Переворачивая буквально все совершенно вверх дном, толпа именно что наспех всецело разом и возвращает старые давным-давно позабытые времена доцивилизационного быта.
И вот как все это сколь наглядно и вполне подробно описывается в романе Виктора Гюго «Девяносто третий год»:
«В разгар гражданской войны, в неистовом полыхании вражды и мести, в самый мрачный и самый яростный час, когда преступление все заливало заревом пожара, а ненависть все окутывала зловещим мраком, в минуты борьбы, где все становилось оружием, где схватка была столь трагична, что люди уже не знали, где справедливость, где честность, где правда, – вдруг в это самое время Неведомое – таинственный наставник душ – только что пролило над бледным человеческим светом и человеческой тьмой свое извечное великое сияние».

И ведь надо было Виктору Гюго как раз под самый конец безмерно возвысить все ту несусветно бесчеловечную вакханалию страстей, да и навести на нее исключительно так того достойный (правда, вот для всего того и близко уж никак совсем не уместный) люминесцентно сияющий глянец.

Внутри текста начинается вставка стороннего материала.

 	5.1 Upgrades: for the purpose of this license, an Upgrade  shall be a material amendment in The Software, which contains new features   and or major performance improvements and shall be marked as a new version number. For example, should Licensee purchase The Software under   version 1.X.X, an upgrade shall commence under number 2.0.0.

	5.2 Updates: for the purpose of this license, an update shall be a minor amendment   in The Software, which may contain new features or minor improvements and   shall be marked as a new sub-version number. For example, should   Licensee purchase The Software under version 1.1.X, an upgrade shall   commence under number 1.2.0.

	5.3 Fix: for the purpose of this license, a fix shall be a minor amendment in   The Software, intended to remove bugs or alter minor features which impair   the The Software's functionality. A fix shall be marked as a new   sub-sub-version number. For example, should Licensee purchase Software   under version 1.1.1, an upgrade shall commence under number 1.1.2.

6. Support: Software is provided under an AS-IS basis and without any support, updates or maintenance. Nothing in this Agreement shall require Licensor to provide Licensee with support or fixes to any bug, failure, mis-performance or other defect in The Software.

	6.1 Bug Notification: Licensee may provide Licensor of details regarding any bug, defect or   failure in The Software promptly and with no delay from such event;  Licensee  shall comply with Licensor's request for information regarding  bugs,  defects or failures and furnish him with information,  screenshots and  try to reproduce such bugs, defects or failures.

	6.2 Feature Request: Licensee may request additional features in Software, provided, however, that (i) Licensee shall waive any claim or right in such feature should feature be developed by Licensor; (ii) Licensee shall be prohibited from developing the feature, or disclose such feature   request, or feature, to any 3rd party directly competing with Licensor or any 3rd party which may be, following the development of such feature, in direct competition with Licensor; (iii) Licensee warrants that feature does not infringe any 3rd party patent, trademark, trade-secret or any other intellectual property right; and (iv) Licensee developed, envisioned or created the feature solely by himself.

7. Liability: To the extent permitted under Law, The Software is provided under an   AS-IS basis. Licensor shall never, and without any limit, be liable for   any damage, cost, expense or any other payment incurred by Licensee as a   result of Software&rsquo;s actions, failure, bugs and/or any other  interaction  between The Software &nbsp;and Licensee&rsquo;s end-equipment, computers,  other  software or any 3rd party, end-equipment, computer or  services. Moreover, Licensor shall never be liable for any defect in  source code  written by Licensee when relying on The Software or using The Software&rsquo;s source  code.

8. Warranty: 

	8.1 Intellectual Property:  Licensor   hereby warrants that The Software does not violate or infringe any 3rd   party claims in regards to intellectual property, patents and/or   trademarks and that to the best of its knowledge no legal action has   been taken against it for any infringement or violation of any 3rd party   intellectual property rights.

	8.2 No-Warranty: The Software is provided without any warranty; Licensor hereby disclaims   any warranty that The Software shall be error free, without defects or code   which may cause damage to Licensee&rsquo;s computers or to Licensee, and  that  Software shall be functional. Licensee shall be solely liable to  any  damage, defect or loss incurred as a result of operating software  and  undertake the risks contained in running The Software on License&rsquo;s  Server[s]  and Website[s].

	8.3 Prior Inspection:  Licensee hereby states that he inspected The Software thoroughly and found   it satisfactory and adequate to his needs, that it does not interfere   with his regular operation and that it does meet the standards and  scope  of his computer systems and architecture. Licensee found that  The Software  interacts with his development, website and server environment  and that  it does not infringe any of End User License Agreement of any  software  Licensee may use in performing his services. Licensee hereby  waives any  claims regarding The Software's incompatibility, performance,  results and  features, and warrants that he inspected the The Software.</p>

Все-таки Виктор Гюго был не только великий писатель, но еще и не менее великий хитрец.

213
Сияние величественного духа порою и вправду являет собой на редкость уж совсем вовсе бестелесное воплощение всех высот мудрости и любви к некоему тому чисто на самые небеса вознесенному, а не вполне уж, считай по-житейски конкретному ближнему.
Причем как раз в силу всей своей сугубо полнейшей бесплотности и аморфности данный слащаво праздный гуманизм и может слепо пойти именно по тому до чего еще невероятно неверному пути, так и погрязши в том самом более чем  откровенно до самого дна чрезвычайно прочувственном самосозерцании.